- Exercise objective
Pull each line holding the word "factorial" from the data.

- Task material

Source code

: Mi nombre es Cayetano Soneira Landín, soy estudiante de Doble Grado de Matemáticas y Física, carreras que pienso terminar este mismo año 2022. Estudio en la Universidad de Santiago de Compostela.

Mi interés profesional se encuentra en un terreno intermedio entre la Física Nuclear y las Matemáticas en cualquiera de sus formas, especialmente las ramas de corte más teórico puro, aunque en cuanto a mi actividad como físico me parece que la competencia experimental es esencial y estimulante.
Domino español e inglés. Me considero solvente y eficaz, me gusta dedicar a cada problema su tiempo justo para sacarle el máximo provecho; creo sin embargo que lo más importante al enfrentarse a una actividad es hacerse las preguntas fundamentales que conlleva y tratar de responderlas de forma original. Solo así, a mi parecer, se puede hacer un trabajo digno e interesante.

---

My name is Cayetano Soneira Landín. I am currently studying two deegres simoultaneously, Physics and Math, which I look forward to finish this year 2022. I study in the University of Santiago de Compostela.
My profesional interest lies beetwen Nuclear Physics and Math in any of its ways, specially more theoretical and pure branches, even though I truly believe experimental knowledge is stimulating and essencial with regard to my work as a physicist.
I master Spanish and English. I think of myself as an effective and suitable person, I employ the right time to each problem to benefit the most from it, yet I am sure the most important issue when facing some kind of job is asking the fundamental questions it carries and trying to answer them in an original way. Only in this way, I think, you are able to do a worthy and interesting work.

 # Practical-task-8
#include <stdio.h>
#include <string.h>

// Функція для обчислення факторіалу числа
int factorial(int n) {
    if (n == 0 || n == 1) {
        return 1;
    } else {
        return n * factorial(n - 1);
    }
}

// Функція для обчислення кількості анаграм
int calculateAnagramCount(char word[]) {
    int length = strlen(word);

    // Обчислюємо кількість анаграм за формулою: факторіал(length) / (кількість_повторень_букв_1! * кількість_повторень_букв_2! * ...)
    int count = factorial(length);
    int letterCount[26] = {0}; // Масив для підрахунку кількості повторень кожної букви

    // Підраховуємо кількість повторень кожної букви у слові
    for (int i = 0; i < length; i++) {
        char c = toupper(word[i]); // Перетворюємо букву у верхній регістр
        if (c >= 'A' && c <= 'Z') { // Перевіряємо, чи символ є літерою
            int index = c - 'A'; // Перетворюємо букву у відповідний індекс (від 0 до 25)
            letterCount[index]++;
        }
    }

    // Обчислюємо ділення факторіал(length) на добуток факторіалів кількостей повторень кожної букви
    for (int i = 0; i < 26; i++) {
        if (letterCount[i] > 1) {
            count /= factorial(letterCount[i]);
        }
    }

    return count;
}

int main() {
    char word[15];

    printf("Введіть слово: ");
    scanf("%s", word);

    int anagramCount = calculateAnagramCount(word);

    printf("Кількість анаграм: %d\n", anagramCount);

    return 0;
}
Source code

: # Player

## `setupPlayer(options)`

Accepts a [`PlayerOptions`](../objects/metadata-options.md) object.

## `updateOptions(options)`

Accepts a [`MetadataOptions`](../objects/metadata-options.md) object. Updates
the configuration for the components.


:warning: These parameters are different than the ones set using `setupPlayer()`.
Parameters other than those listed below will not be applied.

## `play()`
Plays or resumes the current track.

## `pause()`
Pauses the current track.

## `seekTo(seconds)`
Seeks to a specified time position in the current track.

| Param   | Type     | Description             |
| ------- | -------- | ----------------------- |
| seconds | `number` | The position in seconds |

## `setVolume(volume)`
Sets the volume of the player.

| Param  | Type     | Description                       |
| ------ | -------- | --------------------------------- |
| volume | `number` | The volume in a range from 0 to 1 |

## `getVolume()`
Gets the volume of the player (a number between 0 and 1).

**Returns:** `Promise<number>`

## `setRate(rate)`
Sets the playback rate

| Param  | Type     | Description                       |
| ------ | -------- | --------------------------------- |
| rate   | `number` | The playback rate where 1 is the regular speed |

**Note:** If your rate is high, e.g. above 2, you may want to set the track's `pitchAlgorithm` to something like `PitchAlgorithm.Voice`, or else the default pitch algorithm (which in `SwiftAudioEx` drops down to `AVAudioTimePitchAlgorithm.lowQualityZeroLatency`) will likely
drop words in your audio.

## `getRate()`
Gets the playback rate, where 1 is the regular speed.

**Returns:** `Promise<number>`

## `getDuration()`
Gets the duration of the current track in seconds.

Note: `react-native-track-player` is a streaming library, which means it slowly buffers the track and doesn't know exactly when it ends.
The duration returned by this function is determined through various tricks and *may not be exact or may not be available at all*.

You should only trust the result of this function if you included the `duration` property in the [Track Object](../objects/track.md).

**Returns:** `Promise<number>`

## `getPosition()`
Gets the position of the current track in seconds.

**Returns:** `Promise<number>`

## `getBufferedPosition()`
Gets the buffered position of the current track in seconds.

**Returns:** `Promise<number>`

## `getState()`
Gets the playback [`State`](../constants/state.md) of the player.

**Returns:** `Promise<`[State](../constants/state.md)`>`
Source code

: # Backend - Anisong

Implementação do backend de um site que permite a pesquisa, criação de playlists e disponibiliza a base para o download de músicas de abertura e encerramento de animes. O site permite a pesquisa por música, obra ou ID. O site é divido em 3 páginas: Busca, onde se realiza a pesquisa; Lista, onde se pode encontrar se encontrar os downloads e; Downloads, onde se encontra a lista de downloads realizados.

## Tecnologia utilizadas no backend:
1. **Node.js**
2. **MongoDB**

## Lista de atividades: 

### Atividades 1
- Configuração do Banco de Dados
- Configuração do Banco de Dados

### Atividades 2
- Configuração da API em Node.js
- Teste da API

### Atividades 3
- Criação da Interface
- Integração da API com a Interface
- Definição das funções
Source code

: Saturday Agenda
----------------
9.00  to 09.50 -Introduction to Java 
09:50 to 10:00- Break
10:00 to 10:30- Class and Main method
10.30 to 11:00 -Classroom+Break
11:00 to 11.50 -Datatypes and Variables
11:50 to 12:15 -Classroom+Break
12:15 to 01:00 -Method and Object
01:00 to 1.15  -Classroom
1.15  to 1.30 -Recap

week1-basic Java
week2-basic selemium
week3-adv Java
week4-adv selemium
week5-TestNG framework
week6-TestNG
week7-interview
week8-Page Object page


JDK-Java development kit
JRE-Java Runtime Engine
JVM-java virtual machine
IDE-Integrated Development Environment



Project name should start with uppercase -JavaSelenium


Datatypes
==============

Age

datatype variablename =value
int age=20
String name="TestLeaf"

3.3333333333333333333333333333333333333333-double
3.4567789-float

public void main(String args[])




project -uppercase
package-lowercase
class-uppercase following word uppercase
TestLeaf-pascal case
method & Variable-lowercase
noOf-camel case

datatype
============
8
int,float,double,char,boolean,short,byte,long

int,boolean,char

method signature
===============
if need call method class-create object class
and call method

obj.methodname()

- Written solution
int factorial(int n) {
        return n * factorial(n - 1);
    int count = factorial(length);
            count /= factorial(letterCount[i]);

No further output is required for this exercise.